Tell me how many lines in the data include "Greg", and keep the reply to that number.

-=-=-

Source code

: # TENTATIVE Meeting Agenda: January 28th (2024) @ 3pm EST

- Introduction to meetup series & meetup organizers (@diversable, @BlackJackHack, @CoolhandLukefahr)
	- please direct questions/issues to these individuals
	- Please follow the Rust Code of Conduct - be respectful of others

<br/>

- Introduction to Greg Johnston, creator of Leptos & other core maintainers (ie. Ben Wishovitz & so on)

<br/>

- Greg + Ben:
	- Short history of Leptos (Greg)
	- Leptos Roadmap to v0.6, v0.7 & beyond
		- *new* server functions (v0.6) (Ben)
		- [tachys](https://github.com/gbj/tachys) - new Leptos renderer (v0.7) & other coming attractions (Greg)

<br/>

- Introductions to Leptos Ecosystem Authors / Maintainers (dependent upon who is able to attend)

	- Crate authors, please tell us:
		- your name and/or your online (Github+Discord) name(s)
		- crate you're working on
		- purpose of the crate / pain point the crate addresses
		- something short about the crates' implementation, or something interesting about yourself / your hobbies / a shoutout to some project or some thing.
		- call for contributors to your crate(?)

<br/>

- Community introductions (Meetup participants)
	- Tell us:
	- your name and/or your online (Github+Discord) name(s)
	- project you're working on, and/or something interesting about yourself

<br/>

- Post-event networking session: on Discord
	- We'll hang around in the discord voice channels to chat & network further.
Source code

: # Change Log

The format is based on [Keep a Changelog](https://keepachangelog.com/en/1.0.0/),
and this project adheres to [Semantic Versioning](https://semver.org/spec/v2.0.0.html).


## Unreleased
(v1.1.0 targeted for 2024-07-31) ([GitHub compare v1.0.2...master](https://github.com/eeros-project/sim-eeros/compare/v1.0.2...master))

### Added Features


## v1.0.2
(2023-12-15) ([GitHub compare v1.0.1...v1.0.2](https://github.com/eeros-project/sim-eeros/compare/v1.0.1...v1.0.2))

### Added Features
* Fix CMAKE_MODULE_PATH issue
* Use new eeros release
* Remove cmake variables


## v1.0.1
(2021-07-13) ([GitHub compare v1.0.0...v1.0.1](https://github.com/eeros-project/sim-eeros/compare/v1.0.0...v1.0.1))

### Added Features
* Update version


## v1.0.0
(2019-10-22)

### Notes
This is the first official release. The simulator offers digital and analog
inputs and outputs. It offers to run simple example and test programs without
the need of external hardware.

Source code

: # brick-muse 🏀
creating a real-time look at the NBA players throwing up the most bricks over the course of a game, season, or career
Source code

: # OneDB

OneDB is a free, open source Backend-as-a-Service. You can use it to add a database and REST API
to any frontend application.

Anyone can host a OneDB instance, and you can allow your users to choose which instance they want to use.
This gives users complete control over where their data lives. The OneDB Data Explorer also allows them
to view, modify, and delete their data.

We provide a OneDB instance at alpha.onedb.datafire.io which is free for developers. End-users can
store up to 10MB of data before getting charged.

-=-=-

Answer for the task -> 4